С некоторых пор Белла стала подозревать, что мистер Роксмит к ней неравнодушен. Эта ли уверенность (скорее уверенность, чем подозрение) привлекала ее к нему несколько сильнее, чем вначале. Хотелось ли ей узнать о нем побольше, чтобы оправдать свое недоверие к нему, или же найти ему оправдание - было покамест неясно ей самой.
Но почти все время он сильно занимал ее воображение, и сейчас она тоже заинтересовалась его словами.
Он отлично ее понимал, и она поняла это не хуже него, когда они остались вдвоем на садовой дорожке.
- Очень достойные люди, мисс Уилфер.
- Вы хорошо их знаете? - спросила Белла.
Он улыбнулся и взглянул на нее с упреком, а она покраснела, упрекая себя за то, что хотела поймать его на слове, когда он ответил:
- Я много слышал о них.
- Правда, он сказал, что видел вас всего один раз.
- Да, так оно и было.
Белла взволновалась и была бы рада взять свои слова обратно.
- Вам показалось странным, что, интересуясь вами, я невольно вздрогнул, услыхав, что вам хотят показать человека, который погиб от руки убийцы и лежит в могиле. Я мог бы понять, а спустя минуту и понял, что речь идет не о том. Но мое чувство не изменилось.

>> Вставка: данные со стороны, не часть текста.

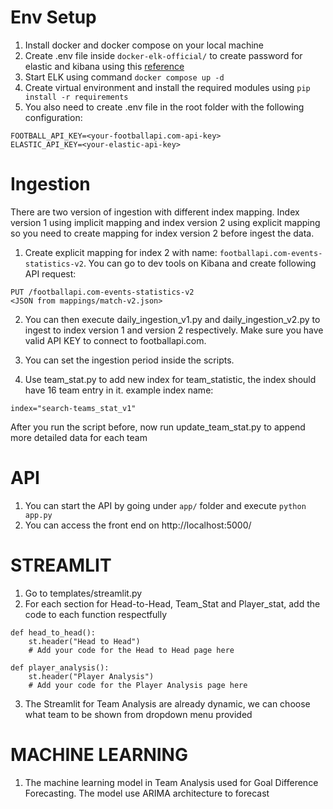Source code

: # Env Setup
1. Install docker and docker compose on your local machine
2. Create .env file inside `docker-elk-official/` to create password for elastic and kibana using this <a href="https://www.elastic.co/guide/en/elasticsearch/reference/current/docker.html#docker-compose-file">reference</a>
3. Start ELK using command `docker compose up -d`
4. Create virtual environment and install the required modules using `pip install -r requirements`
5. You also need to create .env file in the root folder with the following configuration:
```
FOOTBALL_API_KEY=<your-footballapi.com-api-key>
ELASTIC_API_KEY=<your-elastic-api-key>
```

# Ingestion
There are two version of ingestion with different index mapping. Index version 1 using implicit mapping and index version 2 using explicit mapping so you need to create mapping for index version 2 before ingest the data.

1. Create explicit mapping for index 2 with name: `footballapi.com-events-statistics-v2`. You can go to dev tools on Kibana and create following API request:
```
PUT /footballapi.com-events-statistics-v2
<JSON from mappings/match-v2.json>
```

2. You can then execute daily_ingestion_v1.py and daily_ingestion_v2.py to ingest to index version 1 and version 2 respectively. Make sure you have valid API KEY to connect to footballapi.com.

3. You can set the ingestion period inside the scripts.

4. Use team_stat.py to add new index for team_statistic, the index should have 16 team entry in it. example index name:
```
index="search-teams_stat_v1"
```
After you run the script before, now run update_team_stat.py to append more detailed data for each team

# API
1. You can start the API by going under `app/` folder and execute `python app.py`
2. You can access the front end on http://localhost:5000/

# STREAMLIT
1. Go to templates/streamlit.py
2. For each section for Head-to-Head, Team_Stat and Player_stat, add the code to each function respectfully
```
def head_to_head():
    st.header("Head to Head")
    # Add your code for the Head to Head page here

def player_analysis():
    st.header("Player Analysis")
    # Add your code for the Player Analysis page here
```
3. The Streamlit for Team Analysis are already dynamic, we can choose what team to be shown from dropdown menu provided

# MACHINE LEARNING
1. The machine learning model in Team Analysis used for Goal Difference Forecasting. The model use ARIMA architecture to forecast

Глубоко задумавшись, Белла вернулась в гостиную, где неукротимая Лавиния встретила ее словами:
- Ну вот, Белла! Наконец-то все твои желания исполнятся - с помощью твоих Боффинов. Ты теперь вот как разбогатеешь - с твоими Боффинами. Можешь кокетничать сколько тебе вздумается, - у твоих Боффинов. Но только я к твоим Боффинам с тобой не поеду, прямо говорю - и тебе и твоим Боффинам!
- Мисс Белла, - мрачно изрек Джордж Самсон, извлекая затычку изо рта, - если ваш мистер Боффин опять пристанет ко мне со всякой этакой чепухой, то я дам ему понять, как мужчина мужчине, что ему не по...

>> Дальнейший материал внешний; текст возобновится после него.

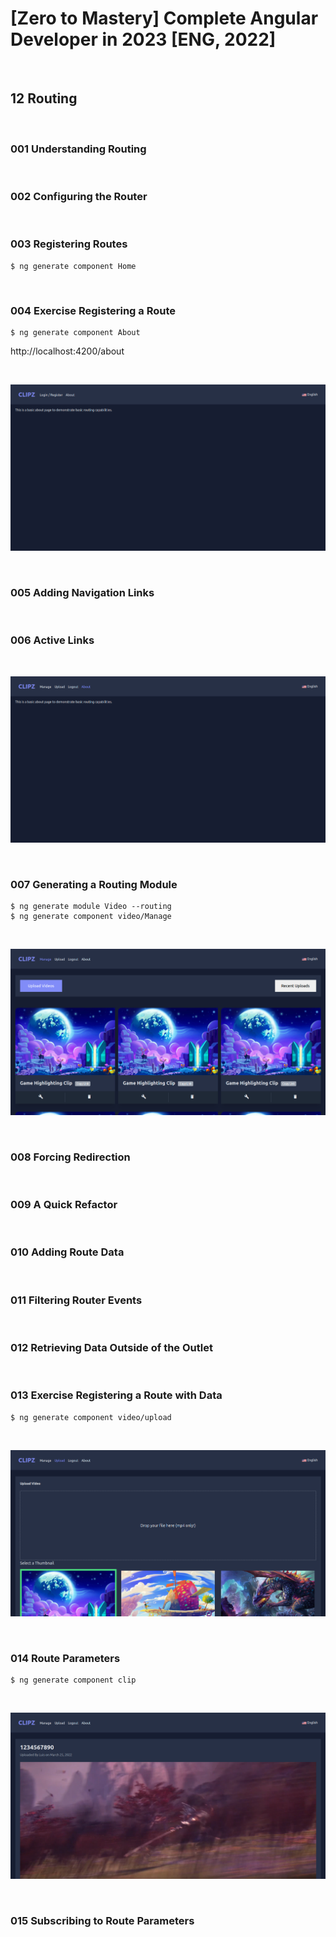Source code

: # [Zero to Mastery] Complete Angular Developer in 2023 [ENG, 2022]

<br/>

## 12 Routing

<br/>

### 001 Understanding Routing

<br/>

### 002 Configuring the Router

<br/>

### 003 Registering Routes

```
$ ng generate component Home
```

<br/>

### 004 Exercise Registering a Route

```
$ ng generate component About
```

http://localhost:4200/about

<br/>

![Application](/img/pic-m12-p01.png?raw=true)

<br/>

### 005 Adding Navigation Links

<br/>

### 006 Active Links

<br/>

![Application](/img/pic-m12-p02.png?raw=true)

<br/>

### 007 Generating a Routing Module

```
$ ng generate module Video --routing
$ ng generate component video/Manage
```

<br/>

![Application](/img/pic-m12-p03.png?raw=true)

<br/>

### 008 Forcing Redirection

<br/>

### 009 A Quick Refactor

<br/>

### 010 Adding Route Data

<br/>

### 011 Filtering Router Events

<br/>

### 012 Retrieving Data Outside of the Outlet

<br/>

### 013 Exercise Registering a Route with Data

```
$ ng generate component video/upload
```

<br/>

![Application](/img/pic-m12-p04.png?raw=true)

<br/>

### 014 Route Parameters

```
$ ng generate component clip
```

<br/>

![Application](/img/pic-m12-p05.png?raw=true)

<br/>

### 015 Subscribing to Route Parameters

Он хотел сказать "не поздоровится", но мисс Лавиния, которая держалась самого невыгодного мнения об умственных способностях мистера Джорджа Самсона и чувствуя, что его речь ни к чему прямого отношения не имеет, опять впихнула затычку ему в рот, и с такой силой, что на глазах у него выступили слезы.
Но тут достойная миссис Уилфер, только что избравшая Лавви мишенью для упреков в назидание этим Боффинам, вдруг сделалась необычайно ласкова с ней и пустила в ход последнее доказательство силы характера, остававшееся до сих пор в резерве. Она выказала недюжинную наблюдательность как знаток людей, - способность, всегда ужасавшую Р. Уилфера, поскольку она постоянно подмечала у других такие дурные и мрачные черты, каких не замечали менее проницательные психологи. Надо заметить, что так и поступила сейчас миссис Уилфер из зависти к этим Боффинам, в то же время предвкушая, как она будет хвастать этими же Боффинами и их богатством перед друзьями, лишенными такой возможности.

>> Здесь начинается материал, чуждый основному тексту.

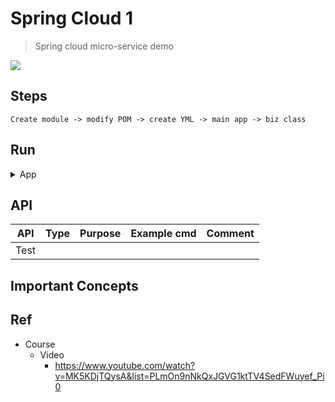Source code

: # Spring Cloud 1
> Spring cloud micro-service demo
<img src ="https://github.com/yennanliu/SpringPlayground/blob/main/springCloud1/doc/pic/interceptor1.png">

## Steps
```
Create module -> modify POM -> create YML -> main app -> biz class
```

## Run

<details>
<summary>App</summary>

```bash
#---------------------------
# Run app
#---------------------------

# build
mvn package

# run
java -jar <built_jar>


#---------------------------
# Run Mysql
#---------------------------
brew services start mysql
mysql -u root
```

</details>

## API

| API | Type | Purpose | Example cmd | Comment|
| ----- | -------- | ---- | ----- | ---- |
| Test |  | | |



## Important Concepts

## Ref

- Course
    - Video
        - https://www.youtube.com/watch?v=MK5KDjTQysA&list=PLmOn9nNkQxJGVG1ktTV4SedFWuyef_Pi0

- Об их манерах, - начала миссис Уилфер, - я говорить не стану. Об их наружности - я говорить не стану. О бескорыстии их видов на Беллу - я говорить не стану. Но хитрость, но коварство, но скрытность, написанные на лице этой низкой интриганки миссис Боффин, - просто бросают меня в дрожь!
И в доказательство того, что все эти зловредные качества имеются у той налицо, миссис Уилфер и в самом деле вздрогнула.
ГЛАВА X - Брачный договор
В особняке Венирингов волнение. Пожилую молодую особу выдают замуж (с пудрой и со всем прочим) за пожилого молодого человека, выдают замуж из дома Венирингов, и Вениринги устраивают у себя свадебный завтрак. Химик, который из принципа не одобряет всего, что делается в доме, не одобряет, разумеется, и этого брака, но без его согласия как-то обходятся, и рессорный фургон выгружает у подъезда целый лес оранжерейных растений, для того чтобы завтрашнее торжество могло быть увенчано цветами.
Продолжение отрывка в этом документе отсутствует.